[Saved data entries]
* * * * *

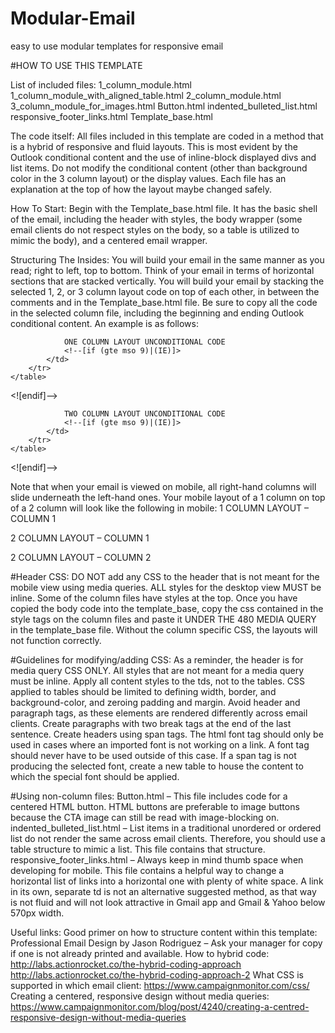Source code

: # Modular-Email
easy to use modular templates for responsive email

#HOW TO USE THIS TEMPLATE

List of included files:
1_column_module.html
1_column_module_with_aligned_table.html
2_column_module.html
3_column_module_for_images.html
Button.html
indented_bulleted_list.html
responsive_footer_links.html
Template_base.html

The code itself:
All files included in this template are coded in a method that is a hybrid of responsive and fluid layouts.  This is most evident by the Outlook conditional content and the use of inline-block displayed divs and list items. Do not modify the conditional content (other than background color in the 3 column layout) or the display values.  Each file has an explanation at the top of how the layout maybe changed safely.

How To Start:
Begin with the Template_base.html file.  It has the basic shell of the email, including the header with styles, the body wrapper (some email clients do not respect styles on the body, so a table is utilized to mimic the body), and a centered email wrapper.

Structuring The Insides:
You will build your email in the same manner as you read; right to left, top to bottom. Think of your email in terms of horizontal sections that are stacked vertically.  You will build your email by stacking the selected 1, 2, or 3 column layout code on top of each other, in between the comments <!-- Begin modular layout --> and <!-- End modular layout --> in the Template_base.html file.  Be sure to copy all the code in the selected column file, including the beginning and ending Outlook conditional content.  An example is as follows:

<!-- Start modular layout -->
<!--[if (gte mso 9)|(IE)]>
    <table width="600" align="center" cellpadding="0" cellspacing="0" border="0">
        <tr>
            <td>
                <![endif]-->
                ONE COLUMN LAYOUT UNCONDITIONAL CODE
                <!--[if (gte mso 9)|(IE)]>
            </td>
        </tr>
    </table>
<![endif]-->
<!--[if (gte mso 9)|(IE)]>
    <table width="600" align="center" cellpadding="0" cellspacing="0" border="0">
        <tr>
            <td>
                <![endif]-->
                TWO COLUMN LAYOUT UNCONDITIONAL CODE
                <!--[if (gte mso 9)|(IE)]>
            </td>
        </tr>
    </table>
<![endif]-->
<!-- End modular layout -->

Note that when your email is viewed on mobile, all right-hand columns will slide underneath the left-hand ones.  Your mobile layout of a 1 column on top of a 2 column will look like the following in mobile:
1 COLUMN LAYOUT – COLUMN 1

2 COLUMN LAYOUT – COLUMN 1

2 COLUMN LAYOUT – COLUMN 2

#Header CSS:
DO NOT add any CSS to the header that is not meant for the mobile view using media queries.  ALL styles for the desktop view MUST be inline.
Some of the column files have styles at the top.  Once you have copied the body code into the template_base, copy the css contained in the style tags on the column files and paste it UNDER THE 480 MEDIA QUERY in the template_base file.  Without the column specific CSS, the layouts will not function correctly.

#Guidelines for modifying/adding CSS:
As a reminder, the header is for media query CSS ONLY.  All styles that are not meant for a media query must be inline.
Apply all content styles to the tds, not to the tables.  CSS applied to tables should be limited to defining width, border, and background-color, and zeroing padding and margin.
Avoid header and paragraph tags, as these elements are rendered differently across email clients.  Create paragraphs with two break tags at the end of the last sentence.  Create headers using span tags.
The html font tag should only be used in cases where an imported font is not working on a link.  A font tag should never have to be used outside of this case.  If a span tag is not producing the selected font, create a new table to house the content to which the special font should be applied.

#Using non-column files:
Button.html – This file includes code for a centered HTML button.  HTML buttons are preferable to image buttons because the CTA image can still be read with image-blocking on.
indented_bulleted_list.html – List items in a traditional unordered or ordered list do not render the same across email clients.  Therefore, you should use a table structure to mimic a list.  This file contains that structure.
responsive_footer_links.html – Always keep in mind thumb space when developing for mobile.  This file contains a helpful way to change a horizontal list of links into a horizontal one with plenty of white space.  A link in its own, separate td is not an alternative suggested method, as that way is not fluid and will not look attractive in Gmail app and Gmail & Yahoo below 570px width.

Useful links:
Good primer on how to structure content within this template:
Professional Email Design by Jason Rodriguez – Ask your manager for copy if one is not already printed and available.
How to hybrid code:
http://labs.actionrocket.co/the-hybrid-coding-approach
http://labs.actionrocket.co/the-hybrid-coding-approach-2
What CSS is supported in which email client:
https://www.campaignmonitor.com/css/
Creating a centered, responsive design without media queries: https://www.campaignmonitor.com/blog/post/4240/creating-a-centred-responsive-design-without-media-queries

* * * * *

If a line in the records above includes the string "mimic", copy it.

_Exercise answer:_
Begin with the Template_base.html file.  It has the basic shell of the email, including the header with styles, the body wrapper (some email clients do not respect styles on the body, so a table is utilized to mimic the body), and a centered email wrapper.
indented_bulleted_list.html – List items in a traditional unordered or ordered list do not render the same across email clients.  Therefore, you should use a table structure to mimic a list.  This file contains that structure.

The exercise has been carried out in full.